> Activity
The answer must be every line of the records below that contains the word "using", copied out.

[Stored data]
□ □ □ □
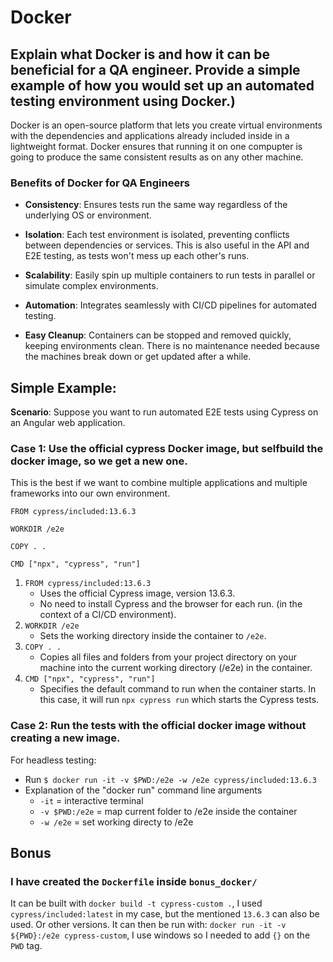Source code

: # Docker

## Explain what Docker is and how it can be beneficial for a QA engineer. Provide a simple example of how you would set up an automated testing environment using Docker.)

Docker is an open-source platform that lets you create virtual environments with the dependencies and applications already included inside in a lightweight format. Docker ensures that running it on one compupter is going to produce the same consistent results as on any other machine.

### Benefits of Docker for QA Engineers
- **Consistency**: Ensures tests run the same way regardless of the underlying OS or environment.

- **Isolation**: Each test environment is isolated, preventing conflicts between dependencies or services. This is also useful in the API and E2E testing, as tests won't mess up each other's runs.

- **Scalability**: Easily spin up multiple containers to run tests in parallel or simulate complex environments.

- **Automation**: Integrates seamlessly with CI/CD pipelines for automated testing.

- **Easy Cleanup**: Containers can be stopped and removed quickly, keeping environments clean. There is no maintenance needed because the machines break down or get updated after a while.

## Simple Example:

**Scenario**: Suppose you want to run automated E2E tests using Cypress on an Angular web application.

### Case 1: Use the official cypress Docker image, but selfbuild the docker image, so we get a new one.

This is the best if we want to combine multiple applications and multiple frameworks into our own environment.

```
FROM cypress/included:13.6.3

WORKDIR /e2e

COPY . .

CMD ["npx", "cypress", "run"]
```

1. `FROM cypress/included:13.6.3`
   - Uses the official Cypress image, version 13.6.3.
   - No need to install Cypress and the browser for each run. (in the context of a CI/CD environment).
2. `WORKDIR /e2e`
   - Sets the working directory inside the container to `/e2e`.
3. `COPY . .`
   - Copies all files and folders from your project directory on your machine into the current working directory (/e2e) in the container.
4. `CMD ["npx", "cypress", "run"]`
   - Specifies the default command to run when the container starts. In this case, it will run `npx cypress run` which starts the Cypress tests.

### Case 2: Run the tests with the official docker image without creating a new image.

For headless testing:
- Run `$ docker run -it -v $PWD:/e2e -w /e2e cypress/included:13.6.3`
- Explanation of the "docker run" command line arguments
    - `-it`          = interactive terminal
    - `-v $PWD:/e2e` = map current folder to /e2e inside the container
    - `-w /e2e`      = set working directy to /e2e

## Bonus

### I have created the `Dockerfile` inside `bonus_docker/`
It can be built with `docker build -t cypress-custom .`, I used `cypress/included:latest` in my case, but the mentioned `13.6.3` can also be used. Or other versions. It can then be run with: `docker run -it -v ${PWD}:/e2e cypress-custom`, I use windows so I needed to add `{}` on the `PWD` tag.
□ □ □ □
> Written solution
## Explain what Docker is and how it can be beneficial for a QA engineer. Provide a simple example of how you would set up an automated testing environment using Docker.)
**Scenario**: Suppose you want to run automated E2E tests using Cypress on an Angular web application.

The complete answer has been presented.